Saved entries:
- - -

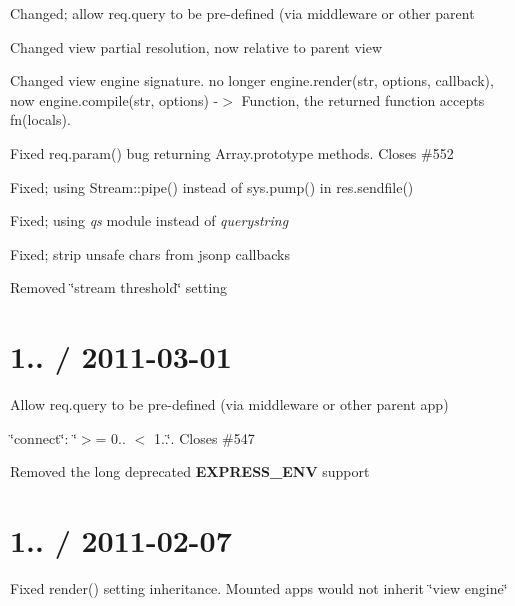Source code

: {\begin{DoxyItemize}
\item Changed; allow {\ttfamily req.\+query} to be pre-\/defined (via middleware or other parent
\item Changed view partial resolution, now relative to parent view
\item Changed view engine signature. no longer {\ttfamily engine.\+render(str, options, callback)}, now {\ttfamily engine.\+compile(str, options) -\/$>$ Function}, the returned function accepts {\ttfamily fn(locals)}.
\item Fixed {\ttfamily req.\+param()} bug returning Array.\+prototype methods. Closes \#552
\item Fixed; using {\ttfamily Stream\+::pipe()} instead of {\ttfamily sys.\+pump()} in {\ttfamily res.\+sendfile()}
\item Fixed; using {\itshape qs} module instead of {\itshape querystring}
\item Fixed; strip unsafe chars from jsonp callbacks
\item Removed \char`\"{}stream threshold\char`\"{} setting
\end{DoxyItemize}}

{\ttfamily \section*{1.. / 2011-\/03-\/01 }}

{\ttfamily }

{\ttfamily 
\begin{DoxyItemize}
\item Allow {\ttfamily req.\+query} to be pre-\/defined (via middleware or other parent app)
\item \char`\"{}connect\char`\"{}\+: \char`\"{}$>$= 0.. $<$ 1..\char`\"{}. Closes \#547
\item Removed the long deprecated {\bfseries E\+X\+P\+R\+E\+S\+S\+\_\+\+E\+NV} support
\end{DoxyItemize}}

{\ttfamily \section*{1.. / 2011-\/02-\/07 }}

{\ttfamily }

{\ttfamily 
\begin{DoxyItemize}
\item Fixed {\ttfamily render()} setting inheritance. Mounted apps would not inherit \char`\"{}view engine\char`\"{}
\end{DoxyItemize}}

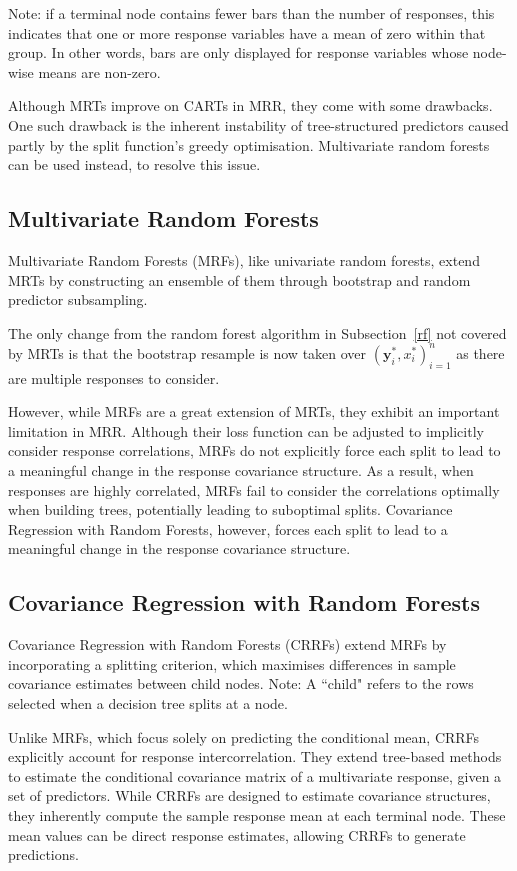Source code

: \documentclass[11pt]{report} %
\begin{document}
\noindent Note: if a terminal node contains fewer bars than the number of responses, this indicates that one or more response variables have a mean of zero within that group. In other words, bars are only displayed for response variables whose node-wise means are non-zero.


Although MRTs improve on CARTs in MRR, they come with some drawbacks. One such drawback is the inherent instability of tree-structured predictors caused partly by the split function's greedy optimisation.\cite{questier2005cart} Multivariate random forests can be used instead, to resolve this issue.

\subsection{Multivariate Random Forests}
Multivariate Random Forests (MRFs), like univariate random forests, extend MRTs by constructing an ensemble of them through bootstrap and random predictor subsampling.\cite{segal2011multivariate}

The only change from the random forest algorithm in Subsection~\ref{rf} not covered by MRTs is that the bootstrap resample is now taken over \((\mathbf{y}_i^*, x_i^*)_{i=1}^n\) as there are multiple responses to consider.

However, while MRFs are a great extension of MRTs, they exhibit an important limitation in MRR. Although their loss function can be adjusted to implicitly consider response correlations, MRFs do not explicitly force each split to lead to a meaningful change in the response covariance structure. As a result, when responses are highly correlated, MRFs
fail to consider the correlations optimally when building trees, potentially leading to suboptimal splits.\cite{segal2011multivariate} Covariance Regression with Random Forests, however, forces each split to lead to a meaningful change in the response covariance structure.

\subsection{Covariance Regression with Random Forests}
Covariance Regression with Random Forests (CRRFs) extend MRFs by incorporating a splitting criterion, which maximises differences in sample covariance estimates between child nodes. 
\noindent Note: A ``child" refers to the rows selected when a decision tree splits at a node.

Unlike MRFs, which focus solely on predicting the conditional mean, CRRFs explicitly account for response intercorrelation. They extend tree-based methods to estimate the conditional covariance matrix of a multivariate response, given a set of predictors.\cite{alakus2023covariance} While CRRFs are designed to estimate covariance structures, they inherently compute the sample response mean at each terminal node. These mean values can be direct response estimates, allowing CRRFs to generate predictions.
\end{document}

- - -

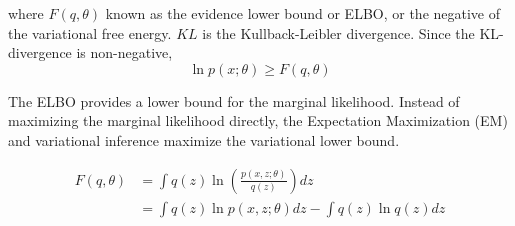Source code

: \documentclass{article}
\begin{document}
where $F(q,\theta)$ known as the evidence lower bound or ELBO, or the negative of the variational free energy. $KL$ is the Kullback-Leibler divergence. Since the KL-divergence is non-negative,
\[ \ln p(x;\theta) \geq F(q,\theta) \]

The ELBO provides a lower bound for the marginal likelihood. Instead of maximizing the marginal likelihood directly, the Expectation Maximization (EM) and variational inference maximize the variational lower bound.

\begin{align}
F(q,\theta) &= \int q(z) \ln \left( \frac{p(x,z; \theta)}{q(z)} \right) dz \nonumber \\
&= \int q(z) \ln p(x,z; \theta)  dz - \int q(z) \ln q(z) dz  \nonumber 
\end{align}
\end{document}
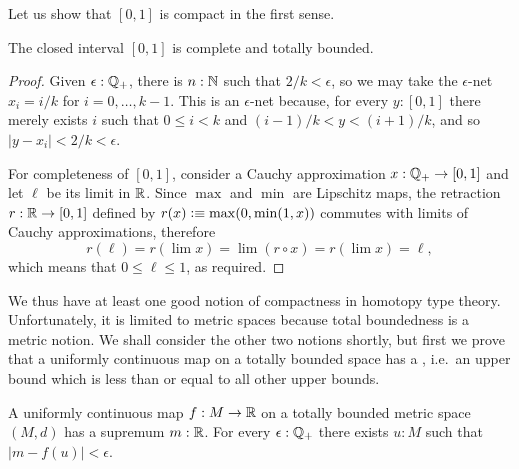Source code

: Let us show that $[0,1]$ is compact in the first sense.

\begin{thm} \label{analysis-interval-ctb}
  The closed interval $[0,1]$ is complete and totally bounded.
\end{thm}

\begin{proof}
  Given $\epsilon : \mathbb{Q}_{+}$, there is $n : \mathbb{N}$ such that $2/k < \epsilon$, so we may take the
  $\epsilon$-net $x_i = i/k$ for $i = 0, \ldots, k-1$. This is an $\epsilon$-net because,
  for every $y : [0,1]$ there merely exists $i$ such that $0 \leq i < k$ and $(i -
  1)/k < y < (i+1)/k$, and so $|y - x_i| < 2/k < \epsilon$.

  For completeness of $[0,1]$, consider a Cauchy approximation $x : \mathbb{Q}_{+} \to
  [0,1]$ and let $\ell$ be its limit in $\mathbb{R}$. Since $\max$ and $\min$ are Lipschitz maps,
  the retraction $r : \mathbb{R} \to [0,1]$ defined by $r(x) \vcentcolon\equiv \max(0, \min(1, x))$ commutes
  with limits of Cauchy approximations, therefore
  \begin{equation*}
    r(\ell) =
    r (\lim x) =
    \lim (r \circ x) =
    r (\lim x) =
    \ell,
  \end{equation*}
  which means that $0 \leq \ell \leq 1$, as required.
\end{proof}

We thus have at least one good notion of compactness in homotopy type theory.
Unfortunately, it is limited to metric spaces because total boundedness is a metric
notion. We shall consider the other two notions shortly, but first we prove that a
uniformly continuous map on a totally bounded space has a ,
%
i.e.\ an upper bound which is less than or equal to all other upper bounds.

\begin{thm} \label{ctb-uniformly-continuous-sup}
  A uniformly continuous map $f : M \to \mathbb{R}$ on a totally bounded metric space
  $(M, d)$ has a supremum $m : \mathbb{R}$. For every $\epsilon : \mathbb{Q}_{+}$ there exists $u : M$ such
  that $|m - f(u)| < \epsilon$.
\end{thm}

- - -

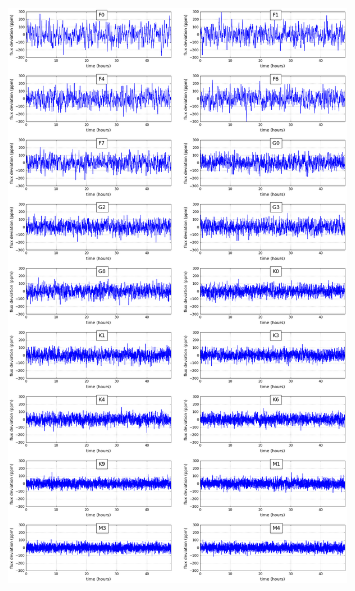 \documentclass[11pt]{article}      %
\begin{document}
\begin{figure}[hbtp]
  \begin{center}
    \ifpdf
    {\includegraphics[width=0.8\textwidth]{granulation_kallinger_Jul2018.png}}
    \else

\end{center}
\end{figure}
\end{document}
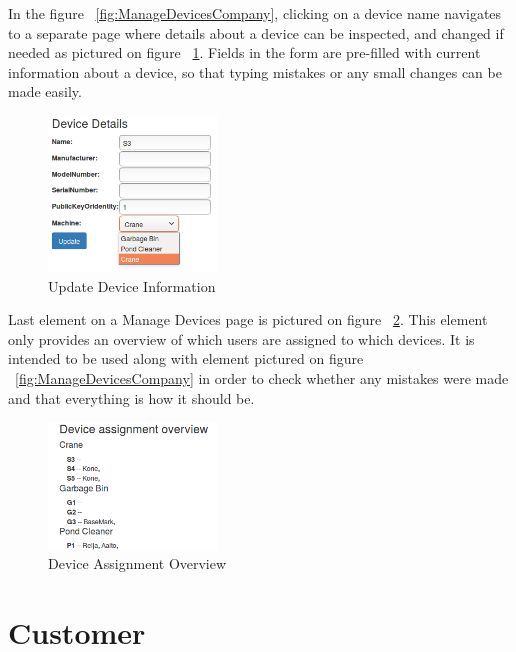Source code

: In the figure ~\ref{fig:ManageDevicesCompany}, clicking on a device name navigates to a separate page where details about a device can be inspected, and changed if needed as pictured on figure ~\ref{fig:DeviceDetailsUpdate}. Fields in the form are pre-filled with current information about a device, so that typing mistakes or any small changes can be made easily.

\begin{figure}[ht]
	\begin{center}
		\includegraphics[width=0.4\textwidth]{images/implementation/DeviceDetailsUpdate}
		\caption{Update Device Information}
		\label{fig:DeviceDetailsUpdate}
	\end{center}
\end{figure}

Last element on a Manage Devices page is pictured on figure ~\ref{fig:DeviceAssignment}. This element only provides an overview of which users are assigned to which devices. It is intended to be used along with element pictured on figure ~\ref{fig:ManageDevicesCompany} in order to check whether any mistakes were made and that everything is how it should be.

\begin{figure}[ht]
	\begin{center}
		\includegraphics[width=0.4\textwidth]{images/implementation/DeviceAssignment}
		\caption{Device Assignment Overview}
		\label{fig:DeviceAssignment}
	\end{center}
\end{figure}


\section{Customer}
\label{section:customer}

- - -

About this exercise → Work out how many lines of the records contain the word "than", and give only that number.

Your response → 2